In 1880, Sloane was married to Jessie Ann Robbins (1858–1935). Jessie was the daughter of Matilda Louisa (née Frost) Robbins and Daniel Cook Robbins, a partner in the wholesale drug firm of McKesson & Robbins. Together, they were the parents of two daughters:

- Jessie M. Sloane (1883–1968), who married William Earl Dodge IV (1883–1927), the son of William E. Dodge III and Emeline (née Harriman) Dodge, (Note: Dodge's maternal grandfather was Oliver Harriman and his aunts and uncles included Anne Harriman Vanderbilt, Oliver Harriman, Jr., J. Borden Harriman, and Herbert M. Harriman.
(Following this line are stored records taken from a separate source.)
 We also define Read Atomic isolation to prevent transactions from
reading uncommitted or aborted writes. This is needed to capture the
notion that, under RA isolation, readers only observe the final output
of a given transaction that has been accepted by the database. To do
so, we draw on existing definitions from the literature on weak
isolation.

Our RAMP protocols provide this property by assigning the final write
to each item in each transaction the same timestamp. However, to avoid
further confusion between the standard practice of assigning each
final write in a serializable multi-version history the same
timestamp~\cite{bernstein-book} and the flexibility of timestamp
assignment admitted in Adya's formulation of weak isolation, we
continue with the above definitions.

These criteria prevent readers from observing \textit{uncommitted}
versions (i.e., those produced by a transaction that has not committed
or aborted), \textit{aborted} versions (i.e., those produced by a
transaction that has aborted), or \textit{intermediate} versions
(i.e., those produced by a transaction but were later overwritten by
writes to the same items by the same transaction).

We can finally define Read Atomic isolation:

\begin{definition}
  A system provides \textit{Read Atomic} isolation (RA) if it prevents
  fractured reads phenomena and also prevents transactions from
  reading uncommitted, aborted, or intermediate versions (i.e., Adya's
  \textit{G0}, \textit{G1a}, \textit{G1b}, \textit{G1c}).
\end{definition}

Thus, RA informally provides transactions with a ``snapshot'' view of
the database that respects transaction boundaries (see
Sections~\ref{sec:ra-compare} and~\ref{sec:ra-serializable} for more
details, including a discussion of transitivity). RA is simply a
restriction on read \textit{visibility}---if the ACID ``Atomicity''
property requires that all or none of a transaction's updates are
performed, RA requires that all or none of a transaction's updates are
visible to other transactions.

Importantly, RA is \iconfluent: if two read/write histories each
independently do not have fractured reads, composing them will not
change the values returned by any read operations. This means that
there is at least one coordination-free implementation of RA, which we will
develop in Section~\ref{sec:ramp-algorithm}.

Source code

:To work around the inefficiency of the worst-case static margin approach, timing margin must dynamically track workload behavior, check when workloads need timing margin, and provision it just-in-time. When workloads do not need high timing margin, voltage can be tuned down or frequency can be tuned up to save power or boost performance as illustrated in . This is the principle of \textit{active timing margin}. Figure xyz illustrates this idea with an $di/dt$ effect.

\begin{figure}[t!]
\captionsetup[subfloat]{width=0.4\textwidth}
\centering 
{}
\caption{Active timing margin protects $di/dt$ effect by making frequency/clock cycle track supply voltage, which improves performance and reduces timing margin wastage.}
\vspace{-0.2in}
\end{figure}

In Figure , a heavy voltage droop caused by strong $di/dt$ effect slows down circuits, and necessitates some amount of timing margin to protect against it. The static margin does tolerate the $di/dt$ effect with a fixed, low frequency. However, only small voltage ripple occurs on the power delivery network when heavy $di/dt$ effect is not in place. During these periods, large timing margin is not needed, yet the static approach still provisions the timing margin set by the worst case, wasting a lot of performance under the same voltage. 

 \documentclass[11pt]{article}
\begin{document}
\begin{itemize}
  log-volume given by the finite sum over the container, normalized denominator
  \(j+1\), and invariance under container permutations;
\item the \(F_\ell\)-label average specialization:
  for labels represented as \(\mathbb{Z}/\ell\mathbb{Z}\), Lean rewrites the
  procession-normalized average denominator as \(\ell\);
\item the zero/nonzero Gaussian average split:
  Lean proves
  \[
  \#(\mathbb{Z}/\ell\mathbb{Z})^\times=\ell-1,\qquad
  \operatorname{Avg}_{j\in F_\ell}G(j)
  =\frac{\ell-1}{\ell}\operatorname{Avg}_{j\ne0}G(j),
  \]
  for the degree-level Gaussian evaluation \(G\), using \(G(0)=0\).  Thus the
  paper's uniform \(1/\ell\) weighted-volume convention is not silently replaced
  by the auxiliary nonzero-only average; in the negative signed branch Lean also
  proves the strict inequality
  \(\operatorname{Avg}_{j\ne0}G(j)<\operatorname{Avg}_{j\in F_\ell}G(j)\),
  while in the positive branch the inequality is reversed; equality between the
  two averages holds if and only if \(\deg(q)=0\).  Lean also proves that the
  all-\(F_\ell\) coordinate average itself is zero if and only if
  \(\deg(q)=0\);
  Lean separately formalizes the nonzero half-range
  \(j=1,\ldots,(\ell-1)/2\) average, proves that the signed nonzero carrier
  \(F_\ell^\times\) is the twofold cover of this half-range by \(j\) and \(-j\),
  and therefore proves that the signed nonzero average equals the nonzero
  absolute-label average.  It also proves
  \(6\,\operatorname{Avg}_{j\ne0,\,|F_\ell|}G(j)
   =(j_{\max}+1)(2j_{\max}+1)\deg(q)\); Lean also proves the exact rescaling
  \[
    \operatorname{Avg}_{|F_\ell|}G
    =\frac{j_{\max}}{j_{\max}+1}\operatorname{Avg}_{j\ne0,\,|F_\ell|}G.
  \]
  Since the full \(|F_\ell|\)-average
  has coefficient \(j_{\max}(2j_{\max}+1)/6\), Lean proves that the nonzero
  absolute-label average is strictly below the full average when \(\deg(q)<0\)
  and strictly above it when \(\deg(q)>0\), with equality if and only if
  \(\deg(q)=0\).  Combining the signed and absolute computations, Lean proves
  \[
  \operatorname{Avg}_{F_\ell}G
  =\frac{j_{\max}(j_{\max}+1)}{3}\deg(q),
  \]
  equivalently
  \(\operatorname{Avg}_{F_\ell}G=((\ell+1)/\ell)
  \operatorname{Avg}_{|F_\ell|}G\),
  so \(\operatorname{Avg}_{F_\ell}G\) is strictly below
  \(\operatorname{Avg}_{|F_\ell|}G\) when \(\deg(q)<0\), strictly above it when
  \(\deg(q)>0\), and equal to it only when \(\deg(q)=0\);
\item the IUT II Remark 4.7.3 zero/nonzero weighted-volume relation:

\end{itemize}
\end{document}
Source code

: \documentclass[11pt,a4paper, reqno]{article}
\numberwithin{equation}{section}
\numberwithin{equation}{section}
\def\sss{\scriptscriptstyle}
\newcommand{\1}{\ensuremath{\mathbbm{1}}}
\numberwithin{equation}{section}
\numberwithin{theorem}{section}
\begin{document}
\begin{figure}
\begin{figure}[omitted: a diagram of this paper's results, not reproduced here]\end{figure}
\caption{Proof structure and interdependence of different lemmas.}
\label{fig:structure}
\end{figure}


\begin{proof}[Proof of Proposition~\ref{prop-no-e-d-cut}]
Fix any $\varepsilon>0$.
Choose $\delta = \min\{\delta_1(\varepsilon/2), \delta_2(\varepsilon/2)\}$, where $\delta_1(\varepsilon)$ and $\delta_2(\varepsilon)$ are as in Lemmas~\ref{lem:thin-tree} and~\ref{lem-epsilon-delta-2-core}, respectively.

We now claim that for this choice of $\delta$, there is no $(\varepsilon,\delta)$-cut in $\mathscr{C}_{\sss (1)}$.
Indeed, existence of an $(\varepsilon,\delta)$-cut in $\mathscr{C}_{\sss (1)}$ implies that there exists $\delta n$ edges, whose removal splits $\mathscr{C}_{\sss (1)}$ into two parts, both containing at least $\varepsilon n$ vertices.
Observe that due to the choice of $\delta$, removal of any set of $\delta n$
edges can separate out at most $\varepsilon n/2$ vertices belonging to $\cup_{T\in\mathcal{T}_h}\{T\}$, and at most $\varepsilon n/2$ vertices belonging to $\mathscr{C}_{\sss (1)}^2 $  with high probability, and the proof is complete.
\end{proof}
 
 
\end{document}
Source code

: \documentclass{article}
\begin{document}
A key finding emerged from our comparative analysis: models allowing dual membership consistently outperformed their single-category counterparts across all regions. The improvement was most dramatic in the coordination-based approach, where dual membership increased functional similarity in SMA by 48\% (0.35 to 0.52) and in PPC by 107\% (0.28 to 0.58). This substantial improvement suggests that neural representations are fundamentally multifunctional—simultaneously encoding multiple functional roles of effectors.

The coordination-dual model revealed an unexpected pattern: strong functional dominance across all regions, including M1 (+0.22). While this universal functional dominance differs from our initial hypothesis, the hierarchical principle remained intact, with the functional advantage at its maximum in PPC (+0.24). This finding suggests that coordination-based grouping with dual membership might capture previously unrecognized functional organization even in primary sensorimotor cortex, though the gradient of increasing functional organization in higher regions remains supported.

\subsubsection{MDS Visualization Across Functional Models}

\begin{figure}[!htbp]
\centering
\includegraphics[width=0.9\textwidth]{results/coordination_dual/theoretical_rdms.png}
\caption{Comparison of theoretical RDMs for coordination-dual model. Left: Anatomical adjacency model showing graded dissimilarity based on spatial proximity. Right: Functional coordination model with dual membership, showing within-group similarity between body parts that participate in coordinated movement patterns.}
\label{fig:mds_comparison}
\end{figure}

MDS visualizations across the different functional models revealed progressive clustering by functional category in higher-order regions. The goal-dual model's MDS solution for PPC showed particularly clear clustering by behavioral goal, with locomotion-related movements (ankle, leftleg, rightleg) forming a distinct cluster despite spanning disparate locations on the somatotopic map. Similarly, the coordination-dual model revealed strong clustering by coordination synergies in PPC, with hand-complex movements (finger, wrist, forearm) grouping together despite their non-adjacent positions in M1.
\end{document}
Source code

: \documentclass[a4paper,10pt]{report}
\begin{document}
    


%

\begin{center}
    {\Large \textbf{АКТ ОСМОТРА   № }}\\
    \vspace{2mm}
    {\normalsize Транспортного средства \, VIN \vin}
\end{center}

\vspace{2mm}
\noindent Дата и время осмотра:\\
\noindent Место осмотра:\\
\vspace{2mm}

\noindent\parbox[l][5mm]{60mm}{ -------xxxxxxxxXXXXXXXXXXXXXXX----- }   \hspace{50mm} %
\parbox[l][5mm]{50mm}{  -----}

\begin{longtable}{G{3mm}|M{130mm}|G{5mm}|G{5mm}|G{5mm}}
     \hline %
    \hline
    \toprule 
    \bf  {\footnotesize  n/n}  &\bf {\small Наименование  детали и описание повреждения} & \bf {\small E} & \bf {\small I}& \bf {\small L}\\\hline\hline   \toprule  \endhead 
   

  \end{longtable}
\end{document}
After his father's death in 1884, his mother remarried to Stephen Henry Olin.) in 1905. They divorced and she married George Dunton Widener Jr. (1889–1971) in 1917.
- Emily Eleanor Sloane (1890–1981), who married Baron Amaury de la Grange (1888–1953), a French Senator, Under-Secretary of State of France, and Vice-President of the International Aviation Federation. He was held prisoner for five years during World War II by the Nazis.

On April 28, 1899, he and his wife divorced. Five hours later, she married Perry Belmont, a U.S. Representative and former U.S. Minister to Spain. While Sloane was rumored to have been engaged, he never remarried.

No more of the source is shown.